#### [ACTIVITY]
Take the lines below beginning at the line that has "Text Editor to Chrome Extension i18" and stopping after the line that has "https://jackieapkon.github.io/Chrome-Extension-i18-editor/", and print them exactly as they are, with no other lines.
#### SUPPLIED RECORDS
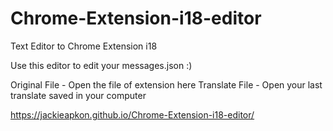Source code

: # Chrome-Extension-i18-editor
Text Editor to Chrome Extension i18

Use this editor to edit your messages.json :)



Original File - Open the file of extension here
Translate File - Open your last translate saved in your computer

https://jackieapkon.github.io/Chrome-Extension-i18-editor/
########
#### SUPPLIED RECORDS
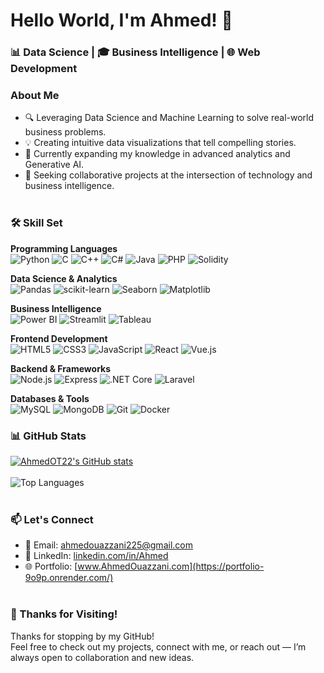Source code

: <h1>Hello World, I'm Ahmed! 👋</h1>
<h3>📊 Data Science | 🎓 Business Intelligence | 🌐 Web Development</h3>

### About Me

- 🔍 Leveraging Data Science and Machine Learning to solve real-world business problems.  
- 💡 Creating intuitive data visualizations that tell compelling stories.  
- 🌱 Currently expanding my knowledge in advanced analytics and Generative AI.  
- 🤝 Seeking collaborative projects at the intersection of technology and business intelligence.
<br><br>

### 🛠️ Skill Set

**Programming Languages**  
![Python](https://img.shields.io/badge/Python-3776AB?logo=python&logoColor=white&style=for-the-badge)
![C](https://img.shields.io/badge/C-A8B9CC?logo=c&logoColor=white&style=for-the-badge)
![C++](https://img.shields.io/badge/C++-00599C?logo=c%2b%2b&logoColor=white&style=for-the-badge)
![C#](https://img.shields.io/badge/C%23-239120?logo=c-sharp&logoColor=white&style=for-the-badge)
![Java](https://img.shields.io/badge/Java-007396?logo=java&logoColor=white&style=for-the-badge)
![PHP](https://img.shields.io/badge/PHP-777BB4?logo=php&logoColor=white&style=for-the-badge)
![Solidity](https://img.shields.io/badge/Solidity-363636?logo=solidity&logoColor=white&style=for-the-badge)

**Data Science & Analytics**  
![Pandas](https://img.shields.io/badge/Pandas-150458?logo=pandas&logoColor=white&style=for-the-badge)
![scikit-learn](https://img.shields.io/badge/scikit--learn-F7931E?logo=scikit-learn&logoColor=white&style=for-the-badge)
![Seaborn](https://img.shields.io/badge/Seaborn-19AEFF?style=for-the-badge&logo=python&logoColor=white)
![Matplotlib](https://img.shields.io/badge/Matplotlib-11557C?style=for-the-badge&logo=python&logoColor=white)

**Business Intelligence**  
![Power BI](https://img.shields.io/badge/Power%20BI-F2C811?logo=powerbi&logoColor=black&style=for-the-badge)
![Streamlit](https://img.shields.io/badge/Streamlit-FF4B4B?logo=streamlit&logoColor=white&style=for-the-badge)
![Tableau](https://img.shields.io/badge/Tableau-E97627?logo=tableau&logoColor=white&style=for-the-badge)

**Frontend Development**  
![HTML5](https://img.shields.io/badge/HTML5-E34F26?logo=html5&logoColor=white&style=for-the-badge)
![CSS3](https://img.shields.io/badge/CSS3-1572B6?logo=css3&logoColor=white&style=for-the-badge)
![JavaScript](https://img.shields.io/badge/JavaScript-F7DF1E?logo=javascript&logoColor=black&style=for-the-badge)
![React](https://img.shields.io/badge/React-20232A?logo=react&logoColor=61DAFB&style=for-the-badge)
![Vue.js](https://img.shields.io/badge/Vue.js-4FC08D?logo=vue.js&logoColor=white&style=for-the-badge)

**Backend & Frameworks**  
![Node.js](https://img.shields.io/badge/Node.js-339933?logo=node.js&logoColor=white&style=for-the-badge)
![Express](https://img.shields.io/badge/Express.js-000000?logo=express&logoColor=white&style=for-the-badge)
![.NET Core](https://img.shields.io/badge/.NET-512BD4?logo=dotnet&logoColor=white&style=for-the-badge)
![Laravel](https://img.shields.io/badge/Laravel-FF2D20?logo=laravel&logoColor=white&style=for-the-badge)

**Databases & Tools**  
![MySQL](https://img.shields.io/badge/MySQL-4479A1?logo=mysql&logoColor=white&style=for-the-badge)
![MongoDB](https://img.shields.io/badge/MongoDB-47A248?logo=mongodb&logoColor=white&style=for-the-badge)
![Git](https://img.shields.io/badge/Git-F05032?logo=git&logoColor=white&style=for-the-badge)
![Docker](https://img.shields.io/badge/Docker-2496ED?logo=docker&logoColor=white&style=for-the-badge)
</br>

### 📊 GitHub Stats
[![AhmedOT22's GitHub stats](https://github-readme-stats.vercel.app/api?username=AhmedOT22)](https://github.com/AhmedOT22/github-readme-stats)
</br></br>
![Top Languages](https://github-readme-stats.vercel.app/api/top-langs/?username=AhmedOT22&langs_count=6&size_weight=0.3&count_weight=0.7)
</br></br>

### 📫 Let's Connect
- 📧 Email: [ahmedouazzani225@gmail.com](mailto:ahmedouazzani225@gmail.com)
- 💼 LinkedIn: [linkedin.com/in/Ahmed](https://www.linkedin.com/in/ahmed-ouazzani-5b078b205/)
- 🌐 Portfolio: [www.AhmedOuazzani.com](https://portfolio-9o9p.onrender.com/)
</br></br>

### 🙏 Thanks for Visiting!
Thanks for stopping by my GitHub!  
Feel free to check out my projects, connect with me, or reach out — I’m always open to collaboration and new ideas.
########
#### SUPPLIED RECORDS
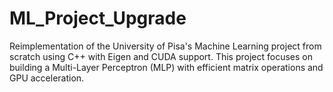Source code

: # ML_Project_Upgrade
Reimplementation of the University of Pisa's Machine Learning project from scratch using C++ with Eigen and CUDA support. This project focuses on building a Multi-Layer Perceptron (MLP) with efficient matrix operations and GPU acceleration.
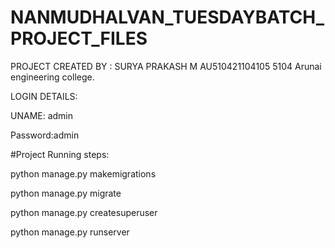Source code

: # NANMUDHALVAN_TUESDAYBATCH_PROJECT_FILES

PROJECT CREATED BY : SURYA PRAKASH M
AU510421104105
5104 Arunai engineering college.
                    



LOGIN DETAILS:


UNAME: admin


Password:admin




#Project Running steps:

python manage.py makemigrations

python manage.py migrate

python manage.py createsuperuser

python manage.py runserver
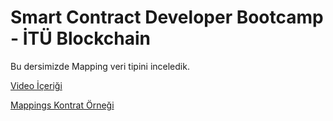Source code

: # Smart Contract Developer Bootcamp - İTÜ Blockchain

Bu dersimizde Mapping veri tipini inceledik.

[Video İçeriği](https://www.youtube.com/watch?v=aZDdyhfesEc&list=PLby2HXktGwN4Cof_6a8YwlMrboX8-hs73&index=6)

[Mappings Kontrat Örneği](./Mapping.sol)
########
#### [EXPECTED ANSWER]
Text Editor to Chrome Extension i18

Use this editor to edit your messages.json :)



Original File - Open the file of extension here
Translate File - Open your last translate saved in your computer

https://jackieapkon.github.io/Chrome-Extension-i18-editor/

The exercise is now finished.